Even if rats are extracted from an urban environment, what do you do with them? Release them into the woods, where they can damage existing ecosystems? Keep them as pets? Rats are reviled but resilient, dangerous but inculpable. “Right away, you end up in a very uncomfortable position,” said Robert Corrigan, a New York City rodentologist who has studied urban rats for decades. “There’s no way to get out.”
Where the Wild Rat Traps Are
The Schuelke brothers, along with a handful of employees, had been moving around the house in Culver City for about three hours, looking for rat nests and openings through which the animals could squeeze. The twins’ strategy was to close off every rat entry and exit point and lay traps around the house as the animals grew hungrier and more desperate.
But the whole place was compromised. Holes in the roof, the walls, the floors. The house’s owner, an 82-year-old woman named Ann Chung, said that she could hear rats underneath her at night. She expressed a kind of fondness for the animals — she was feeding them twice a day — and mentioned that, in some countries, there are temples dedicated to rats. (For instance, the Karni Mata Temple in India.) But they were now shredding her collections of newspapers, books and clothes and staining her carpets twice over with urine and grease. “I am defeated in life, in everything now, because of these rats,” Ms. Chung said.

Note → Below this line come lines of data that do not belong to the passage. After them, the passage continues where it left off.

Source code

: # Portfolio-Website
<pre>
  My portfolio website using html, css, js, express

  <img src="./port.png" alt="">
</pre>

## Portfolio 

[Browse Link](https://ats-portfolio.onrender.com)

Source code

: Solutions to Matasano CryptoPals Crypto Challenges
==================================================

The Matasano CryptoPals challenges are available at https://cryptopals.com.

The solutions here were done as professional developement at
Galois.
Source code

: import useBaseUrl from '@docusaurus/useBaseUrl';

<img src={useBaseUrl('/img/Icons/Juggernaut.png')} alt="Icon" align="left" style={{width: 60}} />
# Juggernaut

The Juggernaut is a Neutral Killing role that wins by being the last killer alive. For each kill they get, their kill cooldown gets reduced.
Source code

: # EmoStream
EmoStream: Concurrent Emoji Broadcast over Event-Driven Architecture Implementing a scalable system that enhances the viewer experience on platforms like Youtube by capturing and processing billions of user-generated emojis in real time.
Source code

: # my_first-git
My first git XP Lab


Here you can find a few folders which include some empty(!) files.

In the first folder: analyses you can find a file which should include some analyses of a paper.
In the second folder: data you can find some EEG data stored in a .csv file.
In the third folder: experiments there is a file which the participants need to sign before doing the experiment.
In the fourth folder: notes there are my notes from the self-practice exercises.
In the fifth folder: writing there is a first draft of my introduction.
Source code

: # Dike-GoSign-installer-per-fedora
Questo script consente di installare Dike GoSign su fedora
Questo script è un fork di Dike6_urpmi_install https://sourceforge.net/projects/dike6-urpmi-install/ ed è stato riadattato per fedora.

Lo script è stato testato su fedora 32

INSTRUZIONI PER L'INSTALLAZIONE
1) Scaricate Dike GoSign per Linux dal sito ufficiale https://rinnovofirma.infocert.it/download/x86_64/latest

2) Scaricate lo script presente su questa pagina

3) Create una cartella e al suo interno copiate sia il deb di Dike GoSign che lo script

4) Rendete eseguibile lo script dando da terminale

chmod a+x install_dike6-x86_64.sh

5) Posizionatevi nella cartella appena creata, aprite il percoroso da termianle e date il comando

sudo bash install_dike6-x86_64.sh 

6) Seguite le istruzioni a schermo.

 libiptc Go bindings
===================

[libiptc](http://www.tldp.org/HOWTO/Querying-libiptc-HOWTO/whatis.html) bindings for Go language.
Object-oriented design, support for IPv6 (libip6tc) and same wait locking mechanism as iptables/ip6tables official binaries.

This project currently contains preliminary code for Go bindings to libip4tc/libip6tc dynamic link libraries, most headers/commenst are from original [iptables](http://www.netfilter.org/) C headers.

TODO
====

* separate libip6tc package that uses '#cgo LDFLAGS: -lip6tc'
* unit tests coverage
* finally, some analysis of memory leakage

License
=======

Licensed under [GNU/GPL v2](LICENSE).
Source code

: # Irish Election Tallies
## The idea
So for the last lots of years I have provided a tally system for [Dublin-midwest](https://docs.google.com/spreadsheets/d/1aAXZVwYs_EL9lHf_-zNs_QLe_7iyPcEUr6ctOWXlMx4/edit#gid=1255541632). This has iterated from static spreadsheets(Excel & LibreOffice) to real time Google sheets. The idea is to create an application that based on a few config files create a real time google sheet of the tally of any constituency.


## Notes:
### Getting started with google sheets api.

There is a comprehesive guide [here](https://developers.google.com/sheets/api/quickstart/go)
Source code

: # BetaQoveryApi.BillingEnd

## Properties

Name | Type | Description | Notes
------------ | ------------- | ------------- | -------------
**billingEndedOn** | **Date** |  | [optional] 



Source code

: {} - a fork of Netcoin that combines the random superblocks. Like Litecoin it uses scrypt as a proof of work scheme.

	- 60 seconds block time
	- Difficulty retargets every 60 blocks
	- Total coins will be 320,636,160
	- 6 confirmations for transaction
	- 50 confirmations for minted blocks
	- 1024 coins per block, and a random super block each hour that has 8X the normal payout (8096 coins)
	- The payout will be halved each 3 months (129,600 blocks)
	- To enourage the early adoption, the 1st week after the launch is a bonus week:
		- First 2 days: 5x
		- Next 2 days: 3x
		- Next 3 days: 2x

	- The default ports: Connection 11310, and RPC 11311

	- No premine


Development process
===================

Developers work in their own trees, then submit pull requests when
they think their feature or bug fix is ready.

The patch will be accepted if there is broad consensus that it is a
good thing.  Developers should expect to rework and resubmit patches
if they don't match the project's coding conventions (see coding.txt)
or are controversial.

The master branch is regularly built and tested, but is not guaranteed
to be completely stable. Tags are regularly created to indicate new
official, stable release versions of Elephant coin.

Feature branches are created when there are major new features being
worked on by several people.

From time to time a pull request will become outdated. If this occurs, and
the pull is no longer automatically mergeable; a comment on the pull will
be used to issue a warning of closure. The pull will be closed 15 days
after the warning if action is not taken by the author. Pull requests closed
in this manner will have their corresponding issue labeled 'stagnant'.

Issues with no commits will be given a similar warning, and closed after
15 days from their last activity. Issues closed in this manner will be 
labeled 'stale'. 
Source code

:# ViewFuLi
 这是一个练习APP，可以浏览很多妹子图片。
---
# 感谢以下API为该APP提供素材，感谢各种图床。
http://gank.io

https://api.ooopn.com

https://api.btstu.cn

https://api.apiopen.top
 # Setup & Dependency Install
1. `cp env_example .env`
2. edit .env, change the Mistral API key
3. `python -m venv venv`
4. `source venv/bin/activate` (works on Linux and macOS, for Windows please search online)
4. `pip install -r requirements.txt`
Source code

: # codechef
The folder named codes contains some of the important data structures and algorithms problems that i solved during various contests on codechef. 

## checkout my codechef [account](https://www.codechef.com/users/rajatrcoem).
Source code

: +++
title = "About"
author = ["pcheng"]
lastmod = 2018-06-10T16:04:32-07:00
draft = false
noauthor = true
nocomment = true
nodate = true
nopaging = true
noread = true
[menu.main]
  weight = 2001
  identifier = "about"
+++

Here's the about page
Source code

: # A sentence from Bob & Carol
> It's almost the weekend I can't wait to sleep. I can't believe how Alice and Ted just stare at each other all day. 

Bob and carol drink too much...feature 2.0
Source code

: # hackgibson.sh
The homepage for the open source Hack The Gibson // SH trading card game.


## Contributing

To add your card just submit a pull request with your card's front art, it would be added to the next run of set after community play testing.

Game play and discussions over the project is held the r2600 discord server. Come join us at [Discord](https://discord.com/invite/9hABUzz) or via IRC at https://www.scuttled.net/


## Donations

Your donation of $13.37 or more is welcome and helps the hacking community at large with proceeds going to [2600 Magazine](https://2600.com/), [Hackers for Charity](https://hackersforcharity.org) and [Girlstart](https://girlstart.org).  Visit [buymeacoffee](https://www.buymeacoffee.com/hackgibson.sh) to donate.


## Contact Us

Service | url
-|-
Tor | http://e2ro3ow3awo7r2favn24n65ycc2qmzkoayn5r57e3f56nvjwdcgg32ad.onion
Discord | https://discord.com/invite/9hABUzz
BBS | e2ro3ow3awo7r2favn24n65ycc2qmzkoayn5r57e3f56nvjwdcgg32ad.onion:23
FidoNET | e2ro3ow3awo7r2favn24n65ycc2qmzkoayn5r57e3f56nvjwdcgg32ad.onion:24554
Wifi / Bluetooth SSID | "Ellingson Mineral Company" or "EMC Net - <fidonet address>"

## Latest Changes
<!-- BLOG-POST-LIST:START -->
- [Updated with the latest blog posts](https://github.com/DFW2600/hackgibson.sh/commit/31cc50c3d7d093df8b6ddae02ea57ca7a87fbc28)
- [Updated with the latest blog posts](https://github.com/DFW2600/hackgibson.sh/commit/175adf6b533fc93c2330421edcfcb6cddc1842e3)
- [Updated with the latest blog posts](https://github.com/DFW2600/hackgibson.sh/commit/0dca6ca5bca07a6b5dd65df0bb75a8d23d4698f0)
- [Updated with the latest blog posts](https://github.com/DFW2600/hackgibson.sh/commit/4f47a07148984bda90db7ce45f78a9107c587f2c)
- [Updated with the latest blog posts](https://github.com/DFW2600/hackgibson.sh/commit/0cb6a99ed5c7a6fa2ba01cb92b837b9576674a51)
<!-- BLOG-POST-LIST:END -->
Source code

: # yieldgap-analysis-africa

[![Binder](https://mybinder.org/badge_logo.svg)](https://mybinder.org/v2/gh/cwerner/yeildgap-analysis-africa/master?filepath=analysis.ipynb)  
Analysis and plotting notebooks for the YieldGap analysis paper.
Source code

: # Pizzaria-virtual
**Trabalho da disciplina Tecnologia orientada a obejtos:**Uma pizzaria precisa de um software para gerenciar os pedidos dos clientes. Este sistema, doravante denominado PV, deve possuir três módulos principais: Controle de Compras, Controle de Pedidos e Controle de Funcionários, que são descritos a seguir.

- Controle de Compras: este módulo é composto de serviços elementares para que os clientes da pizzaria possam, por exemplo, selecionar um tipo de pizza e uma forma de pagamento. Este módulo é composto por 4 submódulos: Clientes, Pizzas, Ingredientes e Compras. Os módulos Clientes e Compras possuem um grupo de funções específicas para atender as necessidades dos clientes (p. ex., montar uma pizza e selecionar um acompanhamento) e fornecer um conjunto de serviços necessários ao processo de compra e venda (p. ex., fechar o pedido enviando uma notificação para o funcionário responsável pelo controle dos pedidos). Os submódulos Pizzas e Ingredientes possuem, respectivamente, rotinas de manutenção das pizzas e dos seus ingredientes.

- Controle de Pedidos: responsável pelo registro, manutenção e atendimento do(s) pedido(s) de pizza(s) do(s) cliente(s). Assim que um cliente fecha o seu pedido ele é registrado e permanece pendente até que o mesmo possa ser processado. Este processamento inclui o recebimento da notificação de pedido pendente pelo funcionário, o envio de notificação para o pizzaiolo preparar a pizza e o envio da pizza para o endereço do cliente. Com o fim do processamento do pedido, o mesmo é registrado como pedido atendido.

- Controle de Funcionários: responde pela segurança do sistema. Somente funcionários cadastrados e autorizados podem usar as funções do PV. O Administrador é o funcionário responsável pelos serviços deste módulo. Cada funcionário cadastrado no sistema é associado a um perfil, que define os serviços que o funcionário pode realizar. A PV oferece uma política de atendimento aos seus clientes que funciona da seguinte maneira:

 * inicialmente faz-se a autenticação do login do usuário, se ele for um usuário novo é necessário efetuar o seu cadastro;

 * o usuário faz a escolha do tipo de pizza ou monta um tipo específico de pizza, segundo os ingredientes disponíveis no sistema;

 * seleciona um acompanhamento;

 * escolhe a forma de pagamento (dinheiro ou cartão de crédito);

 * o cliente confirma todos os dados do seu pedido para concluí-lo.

There are more than 4,400 mousetrap patents in the United States, but it is difficult to find designs specifically for catching rats — most are just bigger mousetraps. Rat infestations are also often more of an industrial undertaking than mouse infestations are, less of a do-it-yourself project and more of a job for professional exterminators, who are better at reusing traps. Partly because of this, Woodstream, the country’s largest rat and mousetrap manufacturer, sells some 60 million mousetraps a year and nine million rat traps, according to Miguel Nistal, the company’s president and chief executive. Most of these are the classic wooden spring-loaded snap trap, which Woodstream sells under the brand name Victor.
Mr. Nistal said that the main complaint he gets about his rat traps is simply that they don’t kill rats. Mice are relatively uncomplicated pests; they go for whatever food source is available and, because they’re small, are easy to dispatch. But Mr. Nistal said that, according to his company’s research, only about 65 percent of the rats that trigger snap traps die. They will wriggle free or outsmart the trap, swiping the bait out safely. Rats are also wary of new things, like traps. “When you and I are gone, and there’s nothing else on earth, there will be roaches and rats,” Mr. Nistal said.